Keep local setup simple. Document the command that runs the app. Make tests deterministic. Write down the flows that matter. Keep secrets out of default environments. Add screenshots or acceptance criteria when the task is visual. Ask the agent to verify behavior, not just change files.

Most of this is just good engineering hygiene.

That is the recurring pattern with AI tools. The better your system is for humans, the better it tends to be for agents. Clear docs, clear tests, clear boundaries, clear review paths. AI does not remove the need for that discipline.
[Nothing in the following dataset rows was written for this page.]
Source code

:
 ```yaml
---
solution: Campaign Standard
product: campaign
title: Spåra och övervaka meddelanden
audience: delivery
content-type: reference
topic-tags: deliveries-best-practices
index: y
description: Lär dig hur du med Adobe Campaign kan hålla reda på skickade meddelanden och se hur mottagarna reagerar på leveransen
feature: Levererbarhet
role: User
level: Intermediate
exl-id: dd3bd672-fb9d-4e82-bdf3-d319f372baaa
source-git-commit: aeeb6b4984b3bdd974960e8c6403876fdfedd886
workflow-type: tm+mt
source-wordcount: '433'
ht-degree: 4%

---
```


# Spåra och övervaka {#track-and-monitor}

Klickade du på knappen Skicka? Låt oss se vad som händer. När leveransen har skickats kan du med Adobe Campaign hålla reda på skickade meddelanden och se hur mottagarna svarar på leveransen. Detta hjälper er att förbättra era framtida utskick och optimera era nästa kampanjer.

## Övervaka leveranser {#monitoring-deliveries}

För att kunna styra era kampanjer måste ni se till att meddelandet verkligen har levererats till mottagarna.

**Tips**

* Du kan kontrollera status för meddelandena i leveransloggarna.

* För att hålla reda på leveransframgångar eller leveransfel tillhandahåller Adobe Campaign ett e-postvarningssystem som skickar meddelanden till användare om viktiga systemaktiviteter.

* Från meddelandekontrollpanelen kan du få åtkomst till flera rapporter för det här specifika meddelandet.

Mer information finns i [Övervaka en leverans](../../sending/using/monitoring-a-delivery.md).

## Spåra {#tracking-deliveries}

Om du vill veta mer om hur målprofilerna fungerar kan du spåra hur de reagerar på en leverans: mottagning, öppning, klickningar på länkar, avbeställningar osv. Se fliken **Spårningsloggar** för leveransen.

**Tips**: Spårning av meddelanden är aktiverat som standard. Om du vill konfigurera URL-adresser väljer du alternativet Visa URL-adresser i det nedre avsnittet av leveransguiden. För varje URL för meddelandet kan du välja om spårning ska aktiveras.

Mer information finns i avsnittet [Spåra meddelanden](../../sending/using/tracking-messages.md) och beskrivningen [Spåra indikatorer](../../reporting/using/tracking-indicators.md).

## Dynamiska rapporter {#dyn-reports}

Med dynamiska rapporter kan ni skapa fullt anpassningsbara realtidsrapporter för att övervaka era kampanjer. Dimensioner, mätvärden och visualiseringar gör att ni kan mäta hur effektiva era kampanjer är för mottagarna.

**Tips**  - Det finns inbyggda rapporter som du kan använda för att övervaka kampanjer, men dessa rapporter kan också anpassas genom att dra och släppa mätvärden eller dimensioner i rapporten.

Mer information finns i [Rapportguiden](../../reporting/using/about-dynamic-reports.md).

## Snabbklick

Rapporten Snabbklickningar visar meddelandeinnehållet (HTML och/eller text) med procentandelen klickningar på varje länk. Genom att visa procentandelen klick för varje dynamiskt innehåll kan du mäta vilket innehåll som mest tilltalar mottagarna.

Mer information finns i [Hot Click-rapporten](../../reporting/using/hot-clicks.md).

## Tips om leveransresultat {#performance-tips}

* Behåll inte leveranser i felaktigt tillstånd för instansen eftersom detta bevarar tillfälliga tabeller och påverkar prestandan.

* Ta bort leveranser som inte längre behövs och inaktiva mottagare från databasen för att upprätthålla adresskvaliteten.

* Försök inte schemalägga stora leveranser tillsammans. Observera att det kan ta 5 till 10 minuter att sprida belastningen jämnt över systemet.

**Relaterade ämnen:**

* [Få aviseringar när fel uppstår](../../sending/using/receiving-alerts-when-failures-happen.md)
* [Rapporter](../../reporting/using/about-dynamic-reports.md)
It makes the payoff more obvious.

The agent leaving the IDE does not mean engineers leave the process.

It means the process needs to be legible enough that an agent can participate in it.

The Bottom Line

The next phase of AI coding is not about prettier autocomplete.

It is about agents that can operate the software environment around the code. They will run apps, inspect interfaces, respond to prompts, test changes, and keep moving while humans supervise from the judgment layer.

That is a big shift.

The IDE was where AI coding started because it was the easiest surface to understand. But software does not live in the IDE. It lives in the messy loop between code, runtime, product, and user experience.

Now the agents are entering that loop.

The builders who benefit most will not be the ones who hand over everything. They will be the ones who design tight, visible, reviewable workflows where agents can do real operating work and humans still own the decisions that matter.